DIRECTIONS FOR THIS TASK:
When the line containing "1.3457 & 1.7664 \\" is reached, begin reproducing lines exactly and continue through the last line of the records below.

+ + + +

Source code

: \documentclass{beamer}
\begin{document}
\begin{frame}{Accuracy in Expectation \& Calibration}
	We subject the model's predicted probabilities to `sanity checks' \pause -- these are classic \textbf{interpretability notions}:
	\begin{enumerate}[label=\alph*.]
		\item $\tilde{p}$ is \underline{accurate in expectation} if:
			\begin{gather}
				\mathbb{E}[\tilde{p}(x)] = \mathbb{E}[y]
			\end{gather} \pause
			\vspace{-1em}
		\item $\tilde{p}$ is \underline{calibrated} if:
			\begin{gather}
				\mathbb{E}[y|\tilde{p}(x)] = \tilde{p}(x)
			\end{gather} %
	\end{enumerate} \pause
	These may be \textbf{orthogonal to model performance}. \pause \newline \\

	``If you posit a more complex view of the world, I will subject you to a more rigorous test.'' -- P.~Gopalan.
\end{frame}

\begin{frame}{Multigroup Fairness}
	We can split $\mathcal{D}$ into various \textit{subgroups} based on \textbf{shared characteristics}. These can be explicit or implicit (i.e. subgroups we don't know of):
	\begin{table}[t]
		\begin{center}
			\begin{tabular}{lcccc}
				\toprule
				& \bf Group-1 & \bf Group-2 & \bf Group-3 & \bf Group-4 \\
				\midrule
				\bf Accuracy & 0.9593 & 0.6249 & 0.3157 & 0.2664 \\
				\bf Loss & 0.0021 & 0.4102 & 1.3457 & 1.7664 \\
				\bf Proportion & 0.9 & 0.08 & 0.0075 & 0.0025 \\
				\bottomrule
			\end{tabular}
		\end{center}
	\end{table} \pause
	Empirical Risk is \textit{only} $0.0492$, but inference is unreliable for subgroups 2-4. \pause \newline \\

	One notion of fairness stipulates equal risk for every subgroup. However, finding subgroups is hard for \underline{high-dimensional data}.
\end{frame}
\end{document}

+ + + +

OUTPUT BELOW:
				\bf Loss & 0.0021 & 0.4102 & 1.3457 & 1.7664 \\
				\bf Proportion & 0.9 & 0.08 & 0.0075 & 0.0025 \\
				\bottomrule
			\end{tabular}
		\end{center}
	\end{table} \pause
	Empirical Risk is \textit{only} $0.0492$, but inference is unreliable for subgroups 2-4. \pause \newline \\

	One notion of fairness stipulates equal risk for every subgroup. However, finding subgroups is hard for \underline{high-dimensional data}.
\end{frame}
\end{document}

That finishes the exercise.